HSP70 and anti-HSP70 antibodies may - at least in part - be associated in the progression of AF and AF recurrence after catheter ablation.

Methods

We studied 67 patients with AF (59±11 years, 66% male, 66% lone AF) undergoing catheter ablation. Circulating HSP70 and anti-HSP70 antibody levels were quantified using commercially available assays before and 6 months after catheter ablation. Serial 7-day Holter ECGs were used to detect AF recurrences.

Results

At baseline, HSP70 was detectable in 14 patients (21%), but there was no correlation between clinical or echocardiographic variables and the presence or the level of HSP70. In contrast, patients with paroxysmal AF (n=39) showed lower anti-HSP70 antibodies (median [IQR] of 43 [28 - 62] μg/ml) than patients with persistent AF (n=28; 53 [41 - 85] μg/ml, p=0.035).
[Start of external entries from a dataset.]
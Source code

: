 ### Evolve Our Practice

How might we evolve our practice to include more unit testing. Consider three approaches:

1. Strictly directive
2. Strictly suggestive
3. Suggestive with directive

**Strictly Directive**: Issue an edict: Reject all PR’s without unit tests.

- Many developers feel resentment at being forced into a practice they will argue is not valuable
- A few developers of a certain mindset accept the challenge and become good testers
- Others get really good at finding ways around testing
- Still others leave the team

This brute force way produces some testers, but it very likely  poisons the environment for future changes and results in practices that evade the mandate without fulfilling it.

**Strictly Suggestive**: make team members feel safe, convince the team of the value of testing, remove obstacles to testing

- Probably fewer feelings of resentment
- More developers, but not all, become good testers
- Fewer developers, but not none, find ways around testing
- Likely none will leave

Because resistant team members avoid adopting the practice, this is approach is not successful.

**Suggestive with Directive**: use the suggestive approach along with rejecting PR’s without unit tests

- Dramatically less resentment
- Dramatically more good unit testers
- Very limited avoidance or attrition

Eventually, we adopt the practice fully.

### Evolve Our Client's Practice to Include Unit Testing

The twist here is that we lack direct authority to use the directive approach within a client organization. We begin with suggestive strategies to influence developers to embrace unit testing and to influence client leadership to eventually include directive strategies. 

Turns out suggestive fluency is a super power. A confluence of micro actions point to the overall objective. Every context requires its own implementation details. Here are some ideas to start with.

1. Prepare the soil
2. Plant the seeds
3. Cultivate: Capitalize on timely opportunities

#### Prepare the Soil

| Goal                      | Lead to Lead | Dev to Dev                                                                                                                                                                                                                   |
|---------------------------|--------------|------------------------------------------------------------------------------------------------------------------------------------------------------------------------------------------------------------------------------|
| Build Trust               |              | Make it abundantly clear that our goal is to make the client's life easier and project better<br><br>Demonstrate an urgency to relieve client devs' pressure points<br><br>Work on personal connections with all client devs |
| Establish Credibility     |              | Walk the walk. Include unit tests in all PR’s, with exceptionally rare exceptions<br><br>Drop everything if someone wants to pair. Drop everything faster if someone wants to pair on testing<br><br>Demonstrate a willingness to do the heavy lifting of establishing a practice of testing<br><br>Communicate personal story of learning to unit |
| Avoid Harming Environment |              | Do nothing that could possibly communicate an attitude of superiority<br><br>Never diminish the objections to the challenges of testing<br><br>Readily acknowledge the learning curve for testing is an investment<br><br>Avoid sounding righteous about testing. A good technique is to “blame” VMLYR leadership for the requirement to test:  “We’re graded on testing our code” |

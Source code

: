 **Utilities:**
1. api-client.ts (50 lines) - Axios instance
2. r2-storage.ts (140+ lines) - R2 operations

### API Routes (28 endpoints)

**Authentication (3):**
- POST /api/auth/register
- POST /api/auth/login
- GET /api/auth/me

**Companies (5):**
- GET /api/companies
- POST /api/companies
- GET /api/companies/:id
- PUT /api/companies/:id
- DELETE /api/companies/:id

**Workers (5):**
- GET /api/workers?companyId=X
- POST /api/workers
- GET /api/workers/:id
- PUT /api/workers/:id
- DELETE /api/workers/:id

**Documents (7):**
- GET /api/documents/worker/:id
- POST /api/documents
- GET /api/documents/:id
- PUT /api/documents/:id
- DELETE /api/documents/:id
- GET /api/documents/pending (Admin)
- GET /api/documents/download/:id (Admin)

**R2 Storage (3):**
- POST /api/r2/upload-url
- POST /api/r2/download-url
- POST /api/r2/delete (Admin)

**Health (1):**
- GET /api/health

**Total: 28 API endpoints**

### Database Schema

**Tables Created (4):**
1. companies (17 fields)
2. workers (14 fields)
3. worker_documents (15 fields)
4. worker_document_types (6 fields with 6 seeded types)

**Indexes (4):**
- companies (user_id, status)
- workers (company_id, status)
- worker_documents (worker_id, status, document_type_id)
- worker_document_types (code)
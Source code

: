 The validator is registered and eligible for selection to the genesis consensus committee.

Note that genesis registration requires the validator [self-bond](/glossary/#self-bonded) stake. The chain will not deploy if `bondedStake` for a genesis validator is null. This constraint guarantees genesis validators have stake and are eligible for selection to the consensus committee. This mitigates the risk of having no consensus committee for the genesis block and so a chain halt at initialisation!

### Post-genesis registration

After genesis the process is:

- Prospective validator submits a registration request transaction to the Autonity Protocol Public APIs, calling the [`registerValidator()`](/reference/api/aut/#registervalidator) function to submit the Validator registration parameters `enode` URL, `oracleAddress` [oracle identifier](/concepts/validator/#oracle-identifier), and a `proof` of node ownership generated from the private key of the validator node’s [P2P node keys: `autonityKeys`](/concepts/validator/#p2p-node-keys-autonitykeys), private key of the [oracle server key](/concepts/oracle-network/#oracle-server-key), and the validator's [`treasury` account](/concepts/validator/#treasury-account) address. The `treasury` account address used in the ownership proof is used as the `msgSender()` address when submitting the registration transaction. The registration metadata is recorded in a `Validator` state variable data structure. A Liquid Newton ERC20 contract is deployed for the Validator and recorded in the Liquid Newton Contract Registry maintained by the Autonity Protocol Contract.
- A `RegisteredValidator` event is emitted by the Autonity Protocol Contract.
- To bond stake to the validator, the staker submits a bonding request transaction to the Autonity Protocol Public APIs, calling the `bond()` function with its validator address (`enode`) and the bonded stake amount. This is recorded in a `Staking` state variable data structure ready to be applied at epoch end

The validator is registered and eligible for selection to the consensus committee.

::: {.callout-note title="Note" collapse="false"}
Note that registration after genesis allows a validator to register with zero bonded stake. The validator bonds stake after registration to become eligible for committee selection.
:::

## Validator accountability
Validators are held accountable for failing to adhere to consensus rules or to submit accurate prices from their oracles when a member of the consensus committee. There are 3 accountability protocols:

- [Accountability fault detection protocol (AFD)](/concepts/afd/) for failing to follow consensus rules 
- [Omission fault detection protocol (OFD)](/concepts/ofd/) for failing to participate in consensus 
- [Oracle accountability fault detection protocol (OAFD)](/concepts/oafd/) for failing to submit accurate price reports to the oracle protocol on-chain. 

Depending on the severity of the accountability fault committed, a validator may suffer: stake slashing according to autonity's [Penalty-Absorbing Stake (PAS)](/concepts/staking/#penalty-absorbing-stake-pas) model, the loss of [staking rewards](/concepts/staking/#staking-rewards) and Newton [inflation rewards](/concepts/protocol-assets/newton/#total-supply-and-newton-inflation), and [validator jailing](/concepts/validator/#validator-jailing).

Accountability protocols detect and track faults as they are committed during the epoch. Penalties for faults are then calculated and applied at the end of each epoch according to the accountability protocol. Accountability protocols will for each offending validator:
Using multivariable regression analysis, AF type was the only variable associated with anti-HSP70 antibodies (Beta=0.342, p=0.008). At 6 months, HSP70 was present in 27 patients (41%, p<0.001 vs. baseline). Similarly, there was an increase of anti-HSP70 antibodies (48 [36 - 72] vs. 57 [43 - 87] μg/ml, p<0.001). AF recurrence rates were higher in patients with HSP70 increase ≥0.025 ng/ml (32 vs. 11%, p=0.038) or anti-HSP70 increase ≥2.5 μg/ml (26 vs. 4%, p=0.033). Conclusions: HSP70 and anti-HSP70 antibodies may - at least in part - be associated in the progression of AF and AF recurrence after catheter ablation.